[TASK ITEM]
Spot each line in the records below where the word "syscall" occurs, then copy it.

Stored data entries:
|---|

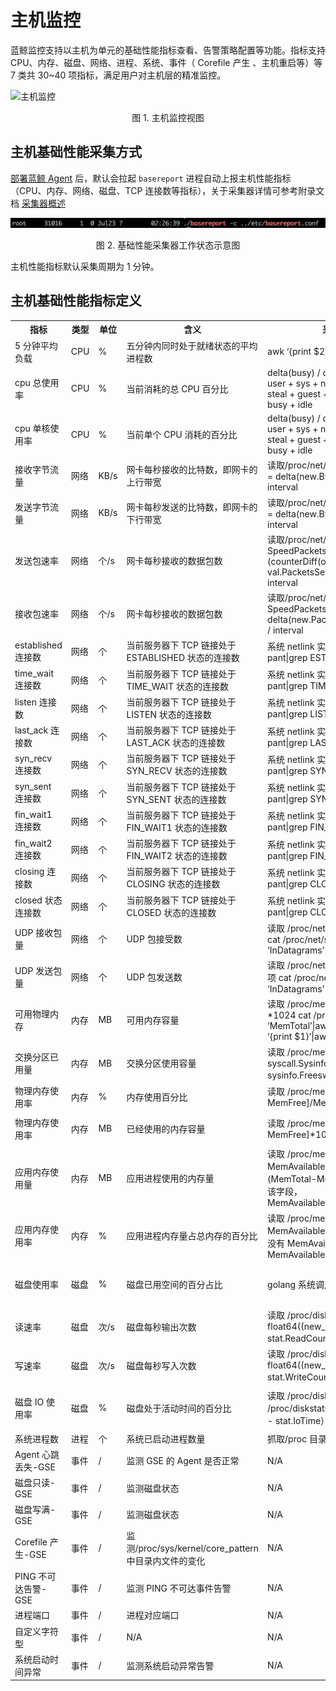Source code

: # 主机监控

蓝鲸监控支持以主机为单元的基础性能指标查看、告警策略配置等功能。指标支持 CPU、内存、磁盘、网络、进程、系统、事件（ Corefile 产生 、主机重启等）等 7 类共 30~40 项指标，满足用户对主机层的精准监控。

![主机监控](../media/host_monitor.gif)

<center>图 1. 主机监控视图</center>

## 主机基础性能采集方式

[部署蓝鲸 Agent](5.1/节点管理/快速入门/agent0.md) 后，默认会拉起 `basereport` 进程自动上报主机性能指标（CPU、内存、网络、磁盘、TCP 连接数等指标），关于采集器详情可参考附录文档 [采集器概述](../二次开发/plugins.md)

![](../media/15367250851552.jpg)
<center>图 2. 基础性能采集器工作状态示意图</center>

主机性能指标默认采集周期为 1 分钟。

## 主机基础性能指标定义

<table>
  <tr>
    <th width="100">指标</th>
    <th width="50">类型</th>
    <th width="50">单位</th>
    <th width="150">含义</th>
    <th>采集方法(Linux)</th>
    <th>采集方法(Windows)</th>

  </tr>
  <tr>
    <td>5 分钟平均负载</td>
    <td>CPU</td>
    <td>%</td>
    <td>五分钟内同时处于就绪状态的平均进程数</td>
    <td>awk ‘{print $2}’ /proc/loadavg</td>
    <td>N/A</td>
  </tr>
  <tr>
    <td>cpu 总使用率</td>
    <td>CPU</td>
    <td>%</td>
    <td>当前消耗的总 CPU 百分比  </td>
    <td>delta(busy) / delta(total) * 100 busy = user + sys + nice + iowait + irq + softirq + steal + guest + guestnice + stolen total = busy + idle</td>
    <td>for /f “tokens=1,2,* delims==” %i in (‘wmic path Win32_PerfFormattedData_Counters_ProcessorInformation where "Name=’_Total’" get PercentIdleTime/value | findstr PercentIdleTime’) do (set /a 100-%j)</td>
    </tr>
    <tr>
      <td>cpu 单核使用率</td>
      <td>CPU</td>
      <td>%</td>
      <td>当前单个 CPU 消耗的百分比</td>
      <td>delta(busy) / delta(total) * 100 busy = user + sys + nice + iowait + irq + softirq + steal + guest + guestnice + stolen total = busy + idle</td>
      <td>for /f “tokens=1,2,* delims==” %i in (‘wmic path Win32_PerfFormattedData_Counters_ProcessorInformation where “not name like ‘%Total%’” get PercentIdleTime/value | findstr PercentIdleTime’) do (set /a 100-%j)</td>
      </tr>
      <tr>
      <td>接收字节流量</td>
      <td>网络</td>
      <td>KB/s</td>
      <td>网卡每秒接收的比特数，即网卡的上行带宽</td>
      <td>读取/proc/net/dev 文件 第 1 项 SpeedRecv = delta(new.BytesRecv, old.BytesRecv) / interval</td>
      <td>wmic path Win32_PerfRawData_Tcpip_NetworkInterface get BytesReceivedPersec/value | findstr BytesReceivedPersec</td>
    </tr>
    <tr>
      <td>发送字节流量</td>
      <td>网络</td>
      <td>KB/s</td>
      <td>网卡每秒发送的比特数，即网卡的下行带宽</td>
      <td>读取/proc/net/dev 文件第 9 项 SpeedSent = delta(new.BytesSent, old.BytesSent) / interval</td>
      <td>wmic path Win32_PerfRawData_Tcpip_NetworkInterface get BytesSentPersec/value | findstr BytesSentPersec</td>
    </tr>
    <tr>
      <td>发送包速率</td>
      <td>网络</td>
      <td>个/s</td>
      <td>网卡每秒接收的数据包数</td>
      <td>读取/proc/net/dev 文件 第 10 项 SpeedPacketsSent = (counterDiff(once.Stat[i].PacketsSent, val.PacketsSent, NetCoutnerMaxSize)) / interval</td>
      <td>wmic path Win32_PerfRawData_Tcpip_NetworkInterface get PacketsSentPersec/value | findstr PacketsSentPersec</td>
    </tr>
    <tr>
      <td>接收包速率</td>
      <td>网络</td>
      <td>个/s</td>
      <td>网卡每秒接收的数据包数</td>
      <td>读取/proc/net/dev 文件 第 2 项 SpeedPacketsRecv = delta(new.PacketsRecv, old.PacketsRecv) / interval</td>
      <td>wmic path Win32_PerfRawData_Tcpip_NetworkInterface get PacketsReceivedPersec/value | findstr PacketsReceivedPersec</td>
    </tr>
    <tr>
      <td>established 连接数</td>
      <td>网络</td>
      <td>个</td>
      <td>当前服务器下 TCP 链接处于 ESTABLISHED 状态的连接数</td>
      <td>系统 netlink 实现 验证方法 netstat -pant|grep ESTABLISHED</td>
      <td>netstat -ano -p tcp | more +4 | find " ESTABLISHED "</td>
    </tr>
    <tr>
      <td>time_wait 连接数</td>
      <td>网络</td>
      <td>个</td>
      <td>当前服务器下 TCP 链接处于 TIME_WAIT 状态的连接数</td>
      <td>系统 netlink 实现 验证方法 netstat -pant|grep TIME_WAIT</td>
      <td>netstat -ano -p tcp | more +4 | find " TIME_WAIT "</td>
    </tr>
    <tr>
      <td>listen 连接数</td>
      <td>网络</td>
      <td>个</td>
      <td>当前服务器下 TCP 链接处于 LISTEN 状态的连接数</td>
      <td>系统 netlink 实现 验证方法 netstat -pant|grep LISTEN</td>
      <td>netstat -ano -p tcp | more +4 | find " LISTENING "</td>
    </tr>
    <tr>
      <td>last_ack 连接数</td>
      <td>网络</td>
      <td>个</td>
      <td>当前服务器下 TCP 链接处于 LAST_ACK 状态的连接数</td>
      <td>系统 netlink 实现 验证方法 netstat -pant|grep LAST_ACK</td>
      <td>netstat -ano -p tcp | more +4 | find " LAST_ACK "</td>
    </tr>
    <tr>
      <td>syn_recv 连接数</td>
      <td>网络</td>
      <td>个</td>
      <td>当前服务器下 TCP 链接处于 SYN_RECV 状态的连接数</td>
      <td>系统 netlink 实现 验证方法 netstat -pant|grep SYNC_RECV</td>
      <td>netstat -ano -p tcp | more +4 | find " SYN_RECV "</td>
    </tr>
    <tr>
      <td>syn_sent 连接数</td>
      <td>网络</td>
      <td>个</td>
      <td>当前服务器下 TCP 链接处于 SYN_SENT 状态的连接数</td>
      <td>系统 netlink 实现 验证方法 netstat -pant|grep SYNC_SENT</td>
      <td>netstat -ano -p tcp | more +4 | find " SYN_SENT "</td>
    </tr>
    <tr>
      <td>fin_wait1 连接数</td>
      <td>网络</td>
      <td>个</td>
      <td>当前服务器下 TCP 链接处于 FIN_WAIT1 状态的连接数</td>
      <td>系统 netlink 实现 验证方法 netstat -pant|grep FIN_WAIT1</td>
      <td>netstat -ano -p tcp | more +4 | find " FIN_WAIT_1 "</td>
    </tr>
    <tr>
      <td>fin_wait2 连接数</td>
      <td>网络</td>
      <td>个</td>
      <td>当前服务器下 TCP 链接处于 FIN_WAIT2 状态的连接数</td>
      <td>系统 netlink 实现 验证方法 netstat -pant|grep FIN_WAIT2</td>
      <td>netstat -ano -p tcp | more +4 | find " FIN_WAIT_2 "</td>
    </tr>
    <tr>
      <td>closing 连接数</td>
      <td>网络</td>
      <td>个</td>
      <td>当前服务器下 TCP 链接处于 CLOSING 状态的连接数</td>
      <td>系统 netlink 实现 验证方法 netstat -pant|grep CLOSING</td>
      <td>netstat -ano -p tcp | more +4 | find " CLOSING "</td>
    </tr>
    <tr>
      <td>closed 状态连接数</td>
      <td>网络</td>
      <td>个</td>
      <td>当前服务器下 TCP 链接处于 CLOSED 状态的连接数</td>
      <td>系统 netlink 实现 验证方法 netstat -pant|grep CLOSED</td>
      <td>netstat -ano -p tcp | more +4 | find " CLOSE "</td>
    </tr>
    <tr>
      <td>UDP 接收包量</td>
      <td>网络</td>
      <td>个</td>
      <td>UDP 包接受数</td>
      <td>读取 /proc/net/snmp 文件 InDatagrams 项 cat /proc/net/snmp|grep Udp:|grep -v ‘InDatagrams’|awk ‘{print $2}’</td>
      <td>wmic path Win32_PerfFormattedData_Tcpip_UDPv4 get DatagramsReceivedPersec/value</td>
    </tr>
    <tr>
      <td>UDP 发送包量</td>
      <td>网络</td>
      <td>个</td>
      <td>	UDP 包发送数</td>
      <td>读取 /proc/net/snmp 文件 OutDatagrams 项 cat /proc/net/snmp|grep Udp:|grep -v ‘InDatagrams’|awk ‘{print $5}’</td>
      <td>读取/proc/net/dev 文件 第 2 项 SpeedPacketsRecv = delta(new.PacketsRecv, old.PacketsRecv) / interval</td>
    </tr>
    <tr>
      <td>可用物理内存</td>
      <td>内存</td>
      <td>MB</td>
      <td>可用内存容量</td>
      <td>读取 /proc/meminfo 文件 MemTotal 字段*1024 cat /proc/meminfo |grep ‘MemTotal’|awk -F ‘:’ ‘{print $2}’|awk ‘{print $1}’|awk ‘{print $1 * 1024}’</td>
      <td>for /f “tokens=1,2,* delims==” %i in (‘wmic OS get FreePhysicalMemory/value| findstr FreePhysicalMemory’) do (set /a %j/1024)</td>
    </tr>
    <tr>
      <td>交换分区已用量</td>
      <td>内存</td>
      <td>MB</td>
      <td>交换分区使用容量</td>
      <td>读取 /proc/meminfo 文件 golang 系统调用 syscall.Sysinfo sysinfo.Totalswap - sysinfo.Freeswap 验证方法 free -m</td>
      <td>wmic os get TotalSwapSpaceSize/value</td>
    </tr>
    <tr>
      <td>物理内存使用率</td>
      <td>内存</td>
      <td>%</td>
      <td>内存使用百分比</td>
      <td>读取 /proc/meminfo 文件[MemTotal-MemFree]/MemTotal*100.0</td>
      <td>wmic os get FreePhysicalMemory,TotalVisibleMemorySize/value</td>
    </tr>
    <tr>
      <td>物理内存使用率</td>
      <td>内存</td>
      <td>MB</td>
      <td>已经使用的内存容量</td>
      <td>读取 /proc/meminfo 文件[MemTotal-MemFree]*1024</td>
      <td>wmic os get FreePhysicalMemory,TotalVisibleMemorySize/value | findstr “FreePhysicalMemory TotalVisibleMemorySize”</td>
    </tr>
    <tr>
      <td>应用内存使用量</td>
      <td>内存</td>
      <td>MB</td>
      <td>应用进程使用的内存量</td>
      <td>读取 /proc/meminfo 文件 如果有 MemAvailable 字段（不同系统版本有差异）(MemTotal-MemAvailable)/1024,如果没有该字段，MemAvailable=MemFree+Buffers+Cached</td>
      <td>N/A</td>
    </tr>
    <tr>
      <td>应用内存使用率</td>
      <td>内存</td>
      <td>%</td>
      <td>应用进程内存量占总内存的百分比</td>
      <td>读取 /proc/meminfo 文件 (MemTotal-MemAvailable)/（MemTotal*100.0），如果没有 MemAvailable 字段，则 MemAvailable=MemFree+Buffers+Cached</td>
      <td>N/A</td>
    </tr>
    <tr>
      <td>磁盘使用率</td>
      <td>磁盘</td>
      <td>%</td>
      <td>磁盘已用空间的百分占比</td>
      <td>golang 系统调用 syscall.Statfs 相当于 df</td>
      <td>for /f “tokens=1,2,* delims==” %i in (‘wmic path Win32_PerfFormattedData_PerfDisk_LogicalDisk where “name like ‘%:%’” get PercentFreeSpace/value | findstr PercentFreeSpace’) do (set /a 100-%j)</td>
    </tr>
    <tr>
      <td>读速率</td>
      <td>磁盘</td>
      <td>次/s</td>
      <td>磁盘每秒输出次数</td>
      <td>	读取 /proc/diskstats 每一行的第四项 float64((new_stat.ReadCount - stat.ReadCount)) / 60 只上报逻辑分区</td>
      <td>wmic path Win32_PerfFormattedData_PerfDisk_LogicalDisk get DiskReadsPersec/value</td>
    </tr>
    <tr>
      <td>写速率</td>
      <td>磁盘</td>
      <td>次/s</td>
      <td>磁盘每秒写入次数</td>
      <td>读取 /proc/diskstats 第 8 项 float64((new_stat.WriteCount - stat.WriteCount)) / 60 只上报逻辑分区</td>
      <td>wmic path Win32_PerfFormattedData_PerfDisk_LogicalDisk get DiskWritesPersec/value</td>
    </tr>
    <tr>
      <td>磁盘 IO 使用率</td>
      <td>磁盘</td>
      <td>%</td>
      <td>磁盘处于活动时间的百分比</td>
      <td>读取 /proc/diskstats 文件读取 /proc/diskstats 第 13 项 （new_stat.IoTime - stat.IoTime）/60.0 / 1000.0</td>
      <td>for /f “tokens=1,2,* delims==” %i in (‘wmic path Win32_PerfFormattedData_PerfDisk_LogicalDisk where "Name=’_Total’" get PercentIdleTime/value | findstr PercentIdleTime’) do (set /a 100-%j)</td>
    </tr>
    <tr>
      <td>系统进程数</td>
      <td>进程</td>
      <td>个</td>
      <td>系统已启动进程数量</td>
      <td>抓取/proc 目录下所有子目录数量</td>
      <td>wmic path win32_process get ProcessId/value</td>
    </tr>
    <tr>
      <td>Agent 心跳丢失-GSE</td>
      <td>事件</td>
      <td>/</td>
      <td>监测 GSE 的 Agent 是否正常</td>
      <td>N/A</td>
      <td>N/A</td>
    </tr>
    <tr>
      <td>磁盘只读-GSE</td>
      <td>事件</td>
      <td>/</td>
      <td>监测磁盘状态</td>
      <td>N/A</td>
      <td>N/A</td>
    </tr>
    <tr>
      <td>磁盘写满-GSE</td>
      <td>事件</td>
      <td>/</td>
      <td>监测磁盘状态</td>
      <td>N/A</td>
      <td>N/A</td>
    </tr>
    <tr>
      <td>Corefile 产生-GSE</td>
      <td>事件</td>
      <td>/</td>
      <td>监测/proc/sys/kernel/core_pattern 中目录内文件的变化</td>
      <td>N/A</td>
      <td>N/A</td>
    </tr>
    <tr>
      <td>PING 不可达告警-GSE</td>
      <td>事件</td>
      <td>/</td>
      <td>监测 PING 不可达事件告警</td>
      <td>N/A</td>
      <td>N/A</td>
    </tr>
    <tr>
      <td>进程端口</td>
      <td>事件</td>
      <td>/</td>
      <td>进程对应端口</td>
      <td>N/A</td>
      <td>wmic path win32_process get */value 和 netstat -ano</td>
    </tr>
    <tr>
      <td>自定义字符型</td>
      <td>事件</td>
      <td>/</td>
      <td>N/A</td>
      <td>N/A</td>
      <td>N/A</td>
    </tr>
    <tr>
      <td>系统启动时间异常</td>
      <td>事件</td>
      <td>/</td>
      <td>监测系统启动异常告警</td>
      <td>N/A</td>
      <td>N/A</td>
    </tr>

|---|

[ANSWER TO THE EXERCISE]
      <td>读取 /proc/meminfo 文件 golang 系统调用 syscall.Sysinfo sysinfo.Totalswap - sysinfo.Freeswap 验证方法 free -m</td>
      <td>golang 系统调用 syscall.Statfs 相当于 df</td>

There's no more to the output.